I will provide the code for each page. I have been trying to figure this out for 4-5 hours without success. Hoping that another pair of eyes might see something I am missing.
Thanks.
dbConnect.php:
<?php
function connect($db)
{
if(!$db)
{
die('Could not connect to the Sakila Database: ' . mysqli_error($db));
}
return $db;
}
function select($db, $table, $id)
{
$result = mysqli_query($db, "SELECT * from " . $table . " where film_id = '" . $id . "'");
if(!$result)
{
die('Could not retrieve records from the Sakila Database: ' . mysqli_error($db));
}
return $result;
}
function searchResult($db, $table, $term)
{
$result = mysqli_query($db, "SELECT * from " . $table . " where description LIKE ('%" . $term . "%') LIMIT 0,10");
if(!$result)
{
die('Could not retrieve records from the Sakila Database: ' . mysqli_error($db));
}
return $result;
}
?>
searchFilm.php:
<html>
<head>
<title>TITLE!</title>
<meta http-equiv="Content-Type" content="text/html; charset=UTF-8">
</head>
<body>
<?php
include'dbConnect.php';
session_start();
if(isset($_POST['search']))
{
$term = $_POST['search'];
//connect to the database
$db = connect(mysqli_connect("localhost","root","","sakila"));
//retrieve results from the database
$result = searchResult(mysqli_connect("localhost","root","","sakila"),'film', $term);
//echo the title and description of each row
echo "<table border=1 bordercolor=red>";
echo "<tr>";
echo "<th>Title</th>";
echo "<th>Description</th>";
echo "<th>Add To Cart</th>";
echo "</tr>";
while($row = mysqli_fetch_assoc($result))
{
echo "<tr>";
echo "<td>" . $row['title'] . "</td> <td>" . $row['description'] . "</td>";
?>
<td>
<form name="addToCart" action="addToCart.php" method="POST">
<input type="hidden" name="filmID" value="<?php echo $row['film_id']; ?>" />
<input type="submit" name="addToCart" value="Add" />
</form>
</td>
<?php
echo "</tr>";
}
echo "</table>";
mysqli_close($db);
}
?>
<form method="post" action="searchFilm.php" name="">
<p>Search:
<input name="search" type="text" value="" />
</p>
<p>
<input name="" type="submit">
</p>
</form>
</body>
</html>
addToCart.php:
<?php
include('dbConnect.php');
if(isset($_POST['filmID']))
{
$id = $_POST['filmID']; //the item selected
$_session['cart'][] = $id;
foreach ($_session['cart'] as $item)
{ //display contents of array
echo "$item<br />";
}
/*$filmid = $_POST['filmID'];
$_SESSION['cart'][$filmid];
$db = connect(mysqli_connect("localhost","root","","sakila"));
$select = select(mysqli_connect("localhost","root","","sakila"),'film', $filmid);
echo "<table border=1 bordercolor=red>";
echo "<tr>";
echo "<th>Film</th>";
echo "<th>Rental Rate</th>";
echo "</tr>";
while($row = mysqli_fetch_assoc($select))
{
echo "<tr>";
echo "<td>" . $row['title'] . "</td> <td>" . $row['rental_rate'] . "</td>";
echo "</tr>";
}
echo "</table>";*/
}
?>
<html>
<head>
<title>TITLE!</title>
<meta http-equiv="Content-Type" content="text/html; charset=UTF-8">
</head>
<body>
click to go back
</body>
</html>
Sorry for the length. Just wanted to make sure that all information was there.
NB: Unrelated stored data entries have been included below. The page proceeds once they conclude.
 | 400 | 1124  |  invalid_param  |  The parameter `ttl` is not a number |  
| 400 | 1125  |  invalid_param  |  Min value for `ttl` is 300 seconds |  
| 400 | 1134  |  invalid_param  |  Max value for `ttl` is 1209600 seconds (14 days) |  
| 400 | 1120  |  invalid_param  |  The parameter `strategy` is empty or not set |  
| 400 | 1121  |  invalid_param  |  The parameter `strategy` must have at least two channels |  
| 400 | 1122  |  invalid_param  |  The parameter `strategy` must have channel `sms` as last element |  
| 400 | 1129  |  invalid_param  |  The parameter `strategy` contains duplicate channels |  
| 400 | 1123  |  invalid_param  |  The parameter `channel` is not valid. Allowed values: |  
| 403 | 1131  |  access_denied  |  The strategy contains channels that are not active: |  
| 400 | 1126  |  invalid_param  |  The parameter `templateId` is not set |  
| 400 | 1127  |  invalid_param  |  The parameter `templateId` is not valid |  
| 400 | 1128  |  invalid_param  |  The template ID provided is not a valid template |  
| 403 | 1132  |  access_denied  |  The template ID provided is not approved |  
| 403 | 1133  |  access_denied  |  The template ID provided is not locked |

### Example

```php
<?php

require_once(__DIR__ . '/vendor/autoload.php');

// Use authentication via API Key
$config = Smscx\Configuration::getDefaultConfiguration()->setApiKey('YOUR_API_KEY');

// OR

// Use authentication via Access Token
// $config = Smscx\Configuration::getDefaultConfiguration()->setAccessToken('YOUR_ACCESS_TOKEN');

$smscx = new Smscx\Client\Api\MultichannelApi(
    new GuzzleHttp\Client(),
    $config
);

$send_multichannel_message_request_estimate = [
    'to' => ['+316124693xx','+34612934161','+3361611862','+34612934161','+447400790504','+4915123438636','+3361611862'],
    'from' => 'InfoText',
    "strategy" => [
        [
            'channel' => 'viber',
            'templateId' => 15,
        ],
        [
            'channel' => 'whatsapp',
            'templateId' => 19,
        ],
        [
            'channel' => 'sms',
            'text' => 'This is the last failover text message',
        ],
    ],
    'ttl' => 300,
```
Any insight would be appreciated.
Thanks!
PS. I know my database is very insecure. It's just full of dummy data and run every once in a while on a VM, so I don't really care. :P
1) Try starting the session in addToCart.php
2) As far as I know, $_session won't work, it should be $_SESSION
addToCart.php should call session_start(); and it doesn't as far as I can see.
I believe the issue is that there doesn't appear to be a call to session_start() in the addToCart.php file.
Since you aren't starting a session, none of the previous data is available. Essentially you are creating an array called $_SESSION and adding your cart array to it.
This results in using an array with the same name as PHP's session array, but it is not based off of an existing session.